See, a lot of people tell you that successful friends and relatives suddenly turned into pricks once they had their big breakthrough, that achievements turned them into monsters and that wealth made them modern day assholes. It just seems that being successful ultimately leads you to become a jerk who makes everyone uncomfortable, and truth be told, real life examples really reinforce this notion.
But here is the catch: You’re not a jerk because you’re successful, you’re successful because you were a jerk in the first place. Before you think I’m just another douchebag, let me explain.
Recall when you watched The Social Network or the movie Jobs? Both Mark Zuckerberg and Steve Jobs turned out to be complete assholes before they made it big. I mean Mark screwed over people, and Steve was an arrogant self-centered piece of shit who didn’t think twice before dumping his pregnant girlfriend or his close buddies once Apple started picking up. Why?

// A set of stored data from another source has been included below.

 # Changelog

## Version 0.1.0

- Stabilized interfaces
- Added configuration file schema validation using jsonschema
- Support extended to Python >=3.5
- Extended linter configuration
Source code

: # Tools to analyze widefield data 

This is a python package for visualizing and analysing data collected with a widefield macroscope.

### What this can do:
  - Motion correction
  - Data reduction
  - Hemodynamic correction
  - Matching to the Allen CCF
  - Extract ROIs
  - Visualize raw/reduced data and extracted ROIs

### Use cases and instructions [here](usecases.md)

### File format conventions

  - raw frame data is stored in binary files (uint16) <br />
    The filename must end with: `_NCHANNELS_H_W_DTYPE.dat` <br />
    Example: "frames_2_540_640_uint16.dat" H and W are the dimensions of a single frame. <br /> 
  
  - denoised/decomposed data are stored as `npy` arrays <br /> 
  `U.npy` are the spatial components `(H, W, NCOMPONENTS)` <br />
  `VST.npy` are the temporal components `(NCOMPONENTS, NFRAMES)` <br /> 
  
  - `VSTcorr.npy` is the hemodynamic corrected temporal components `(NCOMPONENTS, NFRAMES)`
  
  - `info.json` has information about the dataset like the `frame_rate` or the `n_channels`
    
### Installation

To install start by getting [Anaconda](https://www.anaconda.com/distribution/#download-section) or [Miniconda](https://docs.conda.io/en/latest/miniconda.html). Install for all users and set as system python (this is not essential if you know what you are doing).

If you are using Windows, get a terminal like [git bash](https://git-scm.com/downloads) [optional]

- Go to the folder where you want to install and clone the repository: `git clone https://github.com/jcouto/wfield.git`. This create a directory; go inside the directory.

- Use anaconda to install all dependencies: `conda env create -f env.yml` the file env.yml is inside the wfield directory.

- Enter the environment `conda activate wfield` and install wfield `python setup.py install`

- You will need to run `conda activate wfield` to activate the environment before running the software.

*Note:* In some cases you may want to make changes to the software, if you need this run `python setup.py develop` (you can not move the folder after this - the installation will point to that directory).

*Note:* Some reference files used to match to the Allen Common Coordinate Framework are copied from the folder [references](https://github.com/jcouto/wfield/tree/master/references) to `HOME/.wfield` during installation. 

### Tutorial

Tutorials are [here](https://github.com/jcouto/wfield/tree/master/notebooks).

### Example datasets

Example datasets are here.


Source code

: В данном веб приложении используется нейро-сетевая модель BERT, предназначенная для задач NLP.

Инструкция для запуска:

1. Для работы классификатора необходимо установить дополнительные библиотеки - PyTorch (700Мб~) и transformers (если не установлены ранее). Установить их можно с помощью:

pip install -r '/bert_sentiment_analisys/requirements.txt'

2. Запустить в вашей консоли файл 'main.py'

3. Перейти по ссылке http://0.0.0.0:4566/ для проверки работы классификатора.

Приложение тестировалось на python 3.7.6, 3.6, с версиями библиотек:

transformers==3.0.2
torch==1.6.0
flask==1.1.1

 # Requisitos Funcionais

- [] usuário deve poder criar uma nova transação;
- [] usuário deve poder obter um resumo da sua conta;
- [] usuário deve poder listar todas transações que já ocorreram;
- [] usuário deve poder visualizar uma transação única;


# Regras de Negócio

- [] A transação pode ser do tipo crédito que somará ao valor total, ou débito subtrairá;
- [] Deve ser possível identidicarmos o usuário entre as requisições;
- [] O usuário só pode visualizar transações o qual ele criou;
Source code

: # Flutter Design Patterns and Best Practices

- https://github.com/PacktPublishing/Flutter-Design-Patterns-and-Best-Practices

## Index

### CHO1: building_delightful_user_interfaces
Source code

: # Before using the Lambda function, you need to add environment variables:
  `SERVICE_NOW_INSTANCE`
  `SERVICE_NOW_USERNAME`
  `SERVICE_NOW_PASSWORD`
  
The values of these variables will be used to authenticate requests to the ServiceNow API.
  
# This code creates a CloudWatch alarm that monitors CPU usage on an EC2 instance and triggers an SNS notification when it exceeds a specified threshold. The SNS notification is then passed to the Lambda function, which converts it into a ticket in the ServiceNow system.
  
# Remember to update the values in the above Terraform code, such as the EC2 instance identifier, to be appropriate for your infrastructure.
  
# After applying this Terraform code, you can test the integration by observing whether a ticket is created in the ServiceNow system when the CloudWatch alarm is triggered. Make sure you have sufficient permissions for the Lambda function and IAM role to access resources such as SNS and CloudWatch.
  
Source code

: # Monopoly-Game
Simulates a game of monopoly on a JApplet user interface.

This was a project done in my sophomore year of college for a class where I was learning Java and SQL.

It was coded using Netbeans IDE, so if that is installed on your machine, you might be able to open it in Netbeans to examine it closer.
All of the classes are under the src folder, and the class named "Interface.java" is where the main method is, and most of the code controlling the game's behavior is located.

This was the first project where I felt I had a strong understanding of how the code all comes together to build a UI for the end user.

Turns out there is a good reason for what they did. Acting like a jerk allows you to tap into several benefits that are crucial for launching a company or building a successful enterprise. One of those benefits is being unlikable, which means you don’t have to deal with a number of friends and relatives who will end up consuming most of your precious time. Instead of being invited to go out have a drink, you’re alone in your office killing it and building great things. Instead of going on vacation to visit your BFF, you’re in NYC or Hong Kong riding the subway 10 hours a day to meet investors and advertisers. Launching a venture means that you give up social life for a while, at least all the aspects of it that are ceremonial and follow a certain protocol. Simply put, YOU DON’T HAVE TIME!

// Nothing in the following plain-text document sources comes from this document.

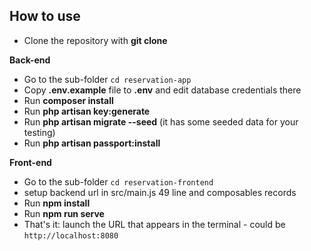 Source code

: ## How to use

- Clone the repository with __git clone__

__Back-end__

- Go to the sub-folder `cd reservation-app`
- Copy __.env.example__ file to __.env__ and edit database credentials there
- Run __composer install__
- Run __php artisan key:generate__
- Run __php artisan migrate --seed__ (it has some seeded data for your testing)
- Run __php artisan passport:install__


__Front-end__

- Go to the sub-folder `cd reservation-frontend`
- setup backend url in src/main.js 49 line and composables records
- Run __npm install__ 
- Run __npm run serve__ 
- That's it: launch the URL that appears in the terminal - could be `http://localhost:8080`

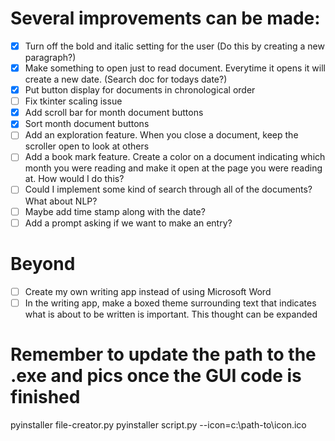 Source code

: # Several improvements can be made:

- [X] Turn off the bold and italic setting for the user (Do this by creating a new paragraph?)
- [X] Make something to open just to read document. Everytime it opens it will create a new date. (Search doc for todays date?)
- [X] Put button display for documents in chronological order
- [ ] Fix tkinter scaling issue
- [X] Add scroll bar for month document buttons
- [X] Sort month document buttons
- [ ] Add an exploration feature. When you close a document, keep the scroller open to look at others
- [ ] Add a book mark feature. Create a color on a document indicating which month you were reading and make it open at the page you were reading at. How would I do this?
- [ ] Could I implement some kind of search through all of the documents? What about NLP?
- [ ] Maybe add time stamp along with the date?
- [ ] Add a prompt asking if we want to make an entry?

# Beyond
- [ ] Create my own writing app instead of using Microsoft Word
- [ ] In the writing app, make a boxed theme surrounding text that indicates what is about to be written is important. This thought can be expanded

# Remember to update the path to the .exe and pics once the GUI code is finished
pyinstaller file-creator.py
pyinstaller script.py --icon=c:\path-to\icon.ico
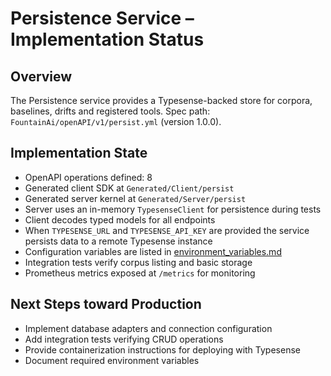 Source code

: # Persistence Service – Implementation Status

## Overview
The Persistence service provides a Typesense-backed store for corpora, baselines, drifts and registered tools.
Spec path: `FountainAi/openAPI/v1/persist.yml` (version 1.0.0).

## Implementation State
- OpenAPI operations defined: 8
- Generated client SDK at `Generated/Client/persist`
- Generated server kernel at `Generated/Server/persist`
- Server uses an in-memory ``TypesenseClient`` for persistence during tests
- Client decodes typed models for all endpoints
- When `TYPESENSE_URL` and `TYPESENSE_API_KEY` are provided the service persists data to a remote Typesense instance
- Configuration variables are listed in [environment_variables.md](../../../../../../docs/environment_variables.md)
- Integration tests verify corpus listing and basic storage
- Prometheus metrics exposed at `/metrics` for monitoring

## Next Steps toward Production
- Implement database adapters and connection configuration
- Add integration tests verifying CRUD operations
- Provide containerization instructions for deploying with Typesense
- Document required environment variables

Being nice when what’s needed is being efficient can be a disaster. Giving your best friend an executive position in the company just because you like him, or giving away money to compensate those who stood with you in the early days of the startup can be unwise financially. Being nice blinds you to the fact that your work should be to protect the enterprise, the product, not friendships.
Time is of essence, in fact, time is the only resource you ever have when building something great, so giving away those minutes and hours for the sake of coming across as friendly is a waste of resources, at the least in your early startup stage. You will have to smile and have lunches of course, but with people who are critical to your venture: test users, investors, mentors and advisors.

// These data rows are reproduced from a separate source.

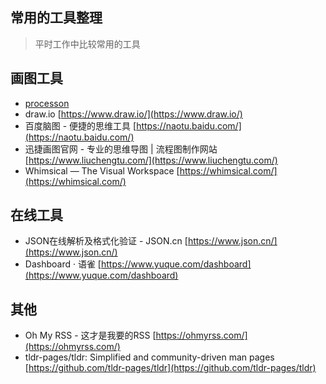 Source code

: 常用的工具整理
---

> 平时工作中比较常用的工具

## 画图工具
- [processon](https://www.processon.com/i/521ffb920cf20df9d2d738c2)
- draw.io [https://www.draw.io/](https://www.draw.io/)
- 百度脑图 - 便捷的思维工具 [https://naotu.baidu.com/](https://naotu.baidu.com/)
- 迅捷画图官网 - 专业的思维导图 | 流程图制作网站 [https://www.liuchengtu.com/](https://www.liuchengtu.com/)
- Whimsical — The Visual Workspace [https://whimsical.com/](https://whimsical.com/)

## 在线工具
- JSON在线解析及格式化验证 - JSON.cn [https://www.json.cn/](https://www.json.cn/)
- Dashboard · 语雀 [https://www.yuque.com/dashboard](https://www.yuque.com/dashboard)

## 其他
- Oh My RSS - 这才是我要的RSS [https://ohmyrss.com/](https://ohmyrss.com/)
- tldr-pages/tldr: Simplified and community-driven man pages [https://github.com/tldr-pages/tldr](https://github.com/tldr-pages/tldr)

<Comment /> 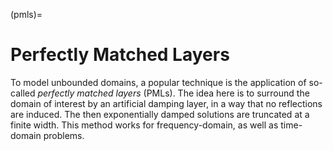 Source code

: (pmls)= 
# Perfectly Matched Layers

To model unbounded domains, a popular technique is the application of so-called *perfectly matched layers* (PMLs). The idea here is to surround the domain of interest by an artificial damping layer, in a way that no reflections are induced. The then exponentially damped solutions are truncated at a finite width. This method works for frequency-domain, as well as time-domain problems.

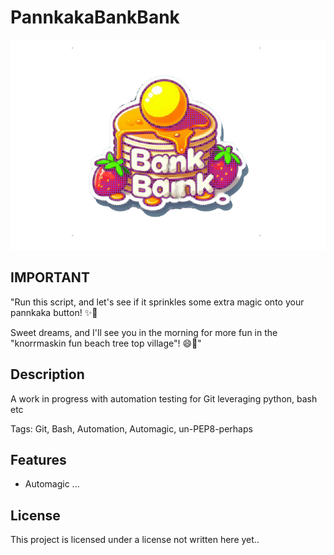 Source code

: # PannkakaBankBank

![Image](logo.png) 

## IMPORTANT

"Run this script, and let's see if it sprinkles some extra magic onto your pannkaka button! ✨🥞

Sweet dreams, and I'll see you in the morning for more fun in the "knorrmaskin fun beach tree top village"! 😄🌴"

## Description

A work in progress with automation testing for Git leveraging python, bash etc

Tags: Git, Bash, Automation, Automagic, un-PEP8-perhaps

## Features

- Automagic ...

## License

This project is licensed under a license not written here yet..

Moreover, being a jerk allows you to be direct, filtering through the bullshit and treating everyone the same way. It doesn’t matter if Joe or Erica is your best friend, if she does a shit job or if he’s moving slowly, you gotta be hard on him like any other employee or partner. They may be your friends, but they are first part of a venture in the making, and that supersedes any social considerations or connections.
And here comes the good news: It’s temporary.
Yes, you don’t have to be a jerk all your life, once you go over that steep hill and your enterprise or initiative picks up steam, you can relax and give more time to build a nice personality people can relate to. In fact, people will like you anyways if what you built is great, that’s why Steve Jobs is still hailed as one of the greatest people ever. When you are of value to society, when your mission is to uplift a whole world, then your close social circles can be deemed a worthy sacrifice. Steve Jobs or Mark Zuckerberg made history not because they spent time with their friends, they made history because they changed the lives of hundreds of millions out there.
That, my friends, is what we call being selfless, limitless, working for the many and not the few, and if some see it as being a jerk, so be it.